# Assigned task:
This task calls for copying every line in the data below that contains the word "nous".

::::

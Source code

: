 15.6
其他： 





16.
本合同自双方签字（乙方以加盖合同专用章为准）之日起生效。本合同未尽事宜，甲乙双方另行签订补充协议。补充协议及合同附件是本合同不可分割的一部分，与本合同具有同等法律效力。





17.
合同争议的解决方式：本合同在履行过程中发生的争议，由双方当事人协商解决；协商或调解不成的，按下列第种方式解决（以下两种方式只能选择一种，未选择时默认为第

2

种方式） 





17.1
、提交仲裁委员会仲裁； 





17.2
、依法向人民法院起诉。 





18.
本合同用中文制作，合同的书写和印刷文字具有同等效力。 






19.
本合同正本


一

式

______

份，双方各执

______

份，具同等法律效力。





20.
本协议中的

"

::::

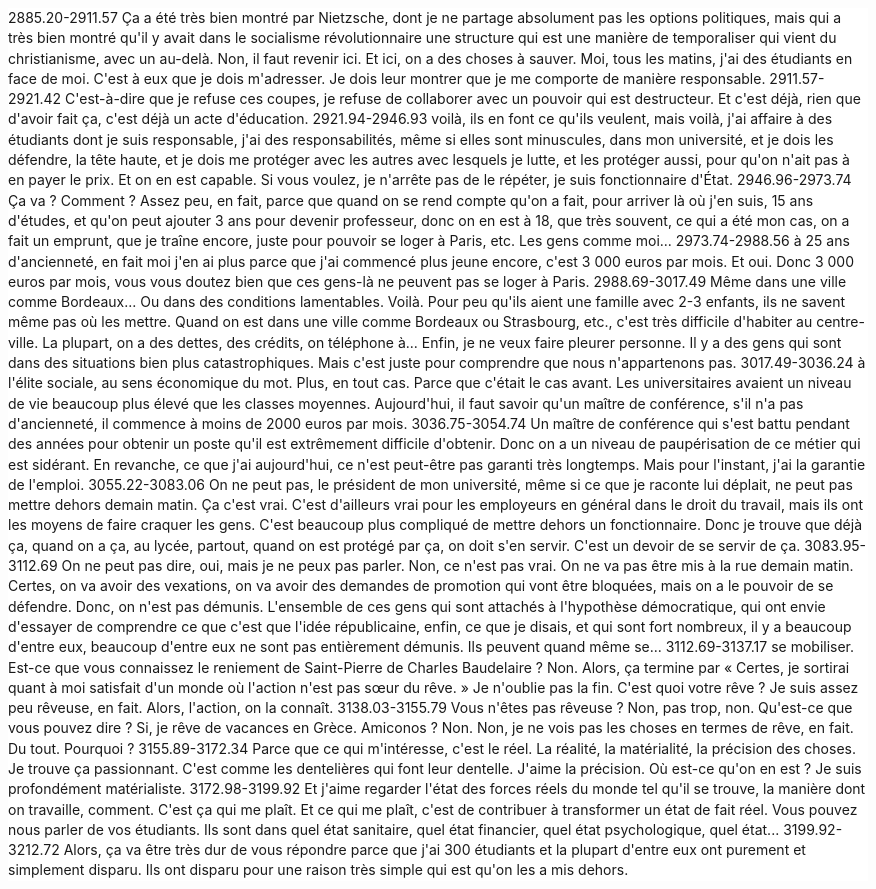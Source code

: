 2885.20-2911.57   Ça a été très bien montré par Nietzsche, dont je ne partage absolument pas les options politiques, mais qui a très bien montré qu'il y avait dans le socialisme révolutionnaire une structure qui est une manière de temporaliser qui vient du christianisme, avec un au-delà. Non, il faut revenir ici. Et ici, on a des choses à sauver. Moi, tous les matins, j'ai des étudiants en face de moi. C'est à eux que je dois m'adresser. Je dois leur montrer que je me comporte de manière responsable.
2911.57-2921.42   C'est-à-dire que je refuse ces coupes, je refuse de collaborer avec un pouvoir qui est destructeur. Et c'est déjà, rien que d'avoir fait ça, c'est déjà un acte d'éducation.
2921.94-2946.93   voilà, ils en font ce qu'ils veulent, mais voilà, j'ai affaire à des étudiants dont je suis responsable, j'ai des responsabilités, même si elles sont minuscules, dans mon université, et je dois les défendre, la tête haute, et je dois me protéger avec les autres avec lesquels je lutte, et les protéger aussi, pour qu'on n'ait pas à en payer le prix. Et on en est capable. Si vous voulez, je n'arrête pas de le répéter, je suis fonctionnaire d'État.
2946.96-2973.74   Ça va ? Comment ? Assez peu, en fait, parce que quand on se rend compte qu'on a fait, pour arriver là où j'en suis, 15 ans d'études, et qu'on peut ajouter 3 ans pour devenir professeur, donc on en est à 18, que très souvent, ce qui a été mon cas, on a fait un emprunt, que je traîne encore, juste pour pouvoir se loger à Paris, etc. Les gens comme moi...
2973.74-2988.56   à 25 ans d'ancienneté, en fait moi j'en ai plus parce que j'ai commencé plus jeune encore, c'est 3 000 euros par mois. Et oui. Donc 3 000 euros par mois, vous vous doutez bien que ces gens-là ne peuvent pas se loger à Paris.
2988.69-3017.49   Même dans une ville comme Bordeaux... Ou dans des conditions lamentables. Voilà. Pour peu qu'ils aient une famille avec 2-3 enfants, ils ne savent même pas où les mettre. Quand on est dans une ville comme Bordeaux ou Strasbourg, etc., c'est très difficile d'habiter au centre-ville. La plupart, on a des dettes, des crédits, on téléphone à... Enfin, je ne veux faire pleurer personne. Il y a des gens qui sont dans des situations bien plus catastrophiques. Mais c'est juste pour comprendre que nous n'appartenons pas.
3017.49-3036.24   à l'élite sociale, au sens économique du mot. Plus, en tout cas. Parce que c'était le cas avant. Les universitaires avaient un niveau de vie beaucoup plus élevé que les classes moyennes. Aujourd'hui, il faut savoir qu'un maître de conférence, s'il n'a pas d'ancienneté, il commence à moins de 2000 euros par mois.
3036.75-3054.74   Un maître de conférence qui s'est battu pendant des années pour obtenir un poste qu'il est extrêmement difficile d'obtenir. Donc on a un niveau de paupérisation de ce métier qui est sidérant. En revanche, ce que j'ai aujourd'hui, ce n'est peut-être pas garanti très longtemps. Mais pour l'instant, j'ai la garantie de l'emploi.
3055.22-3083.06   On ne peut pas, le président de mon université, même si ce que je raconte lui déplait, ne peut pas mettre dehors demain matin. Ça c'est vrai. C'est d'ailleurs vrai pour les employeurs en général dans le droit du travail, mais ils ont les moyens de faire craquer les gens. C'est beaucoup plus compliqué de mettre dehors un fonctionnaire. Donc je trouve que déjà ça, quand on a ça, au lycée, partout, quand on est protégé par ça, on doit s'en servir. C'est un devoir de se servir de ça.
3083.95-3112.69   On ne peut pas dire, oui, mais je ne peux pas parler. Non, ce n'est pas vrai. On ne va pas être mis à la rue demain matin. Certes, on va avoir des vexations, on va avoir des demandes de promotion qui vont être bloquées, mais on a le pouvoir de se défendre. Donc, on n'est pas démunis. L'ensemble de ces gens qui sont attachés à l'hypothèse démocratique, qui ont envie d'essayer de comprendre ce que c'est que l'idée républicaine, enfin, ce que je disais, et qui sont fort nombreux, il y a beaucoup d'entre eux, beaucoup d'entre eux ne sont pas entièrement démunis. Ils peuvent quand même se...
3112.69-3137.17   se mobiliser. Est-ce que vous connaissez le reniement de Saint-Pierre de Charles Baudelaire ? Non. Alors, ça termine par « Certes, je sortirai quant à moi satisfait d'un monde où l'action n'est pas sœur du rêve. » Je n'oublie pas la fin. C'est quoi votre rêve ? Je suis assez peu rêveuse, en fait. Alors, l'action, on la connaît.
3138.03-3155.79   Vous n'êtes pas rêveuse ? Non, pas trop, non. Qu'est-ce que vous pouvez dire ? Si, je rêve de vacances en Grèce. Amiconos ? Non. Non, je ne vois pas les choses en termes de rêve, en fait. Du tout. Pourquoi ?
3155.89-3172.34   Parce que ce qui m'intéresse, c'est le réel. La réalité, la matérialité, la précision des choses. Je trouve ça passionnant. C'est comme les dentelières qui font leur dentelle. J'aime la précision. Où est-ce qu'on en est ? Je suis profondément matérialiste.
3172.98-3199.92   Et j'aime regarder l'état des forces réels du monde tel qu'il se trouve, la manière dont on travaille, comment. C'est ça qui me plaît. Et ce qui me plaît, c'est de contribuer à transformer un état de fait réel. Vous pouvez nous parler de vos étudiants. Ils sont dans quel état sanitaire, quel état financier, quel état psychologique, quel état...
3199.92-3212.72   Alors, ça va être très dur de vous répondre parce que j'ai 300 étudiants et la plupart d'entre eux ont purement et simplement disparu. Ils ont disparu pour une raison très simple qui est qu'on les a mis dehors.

::::

# Solution for this task:
2988.69-3017.49   Même dans une ville comme Bordeaux... Ou dans des conditions lamentables. Voilà. Pour peu qu'ils aient une famille avec 2-3 enfants, ils ne savent même pas où les mettre. Quand on est dans une ville comme Bordeaux ou Strasbourg, etc., c'est très difficile d'habiter au centre-ville. La plupart, on a des dettes, des crédits, on téléphone à... Enfin, je ne veux faire pleurer personne. Il y a des gens qui sont dans des situations bien plus catastrophiques. Mais c'est juste pour comprendre que nous n'appartenons pas.
3172.98-3199.92   Et j'aime regarder l'état des forces réels du monde tel qu'il se trouve, la manière dont on travaille, comment. C'est ça qui me plaît. Et ce qui me plaît, c'est de contribuer à transformer un état de fait réel. Vous pouvez nous parler de vos étudiants. Ils sont dans quel état sanitaire, quel état financier, quel état psychologique, quel état...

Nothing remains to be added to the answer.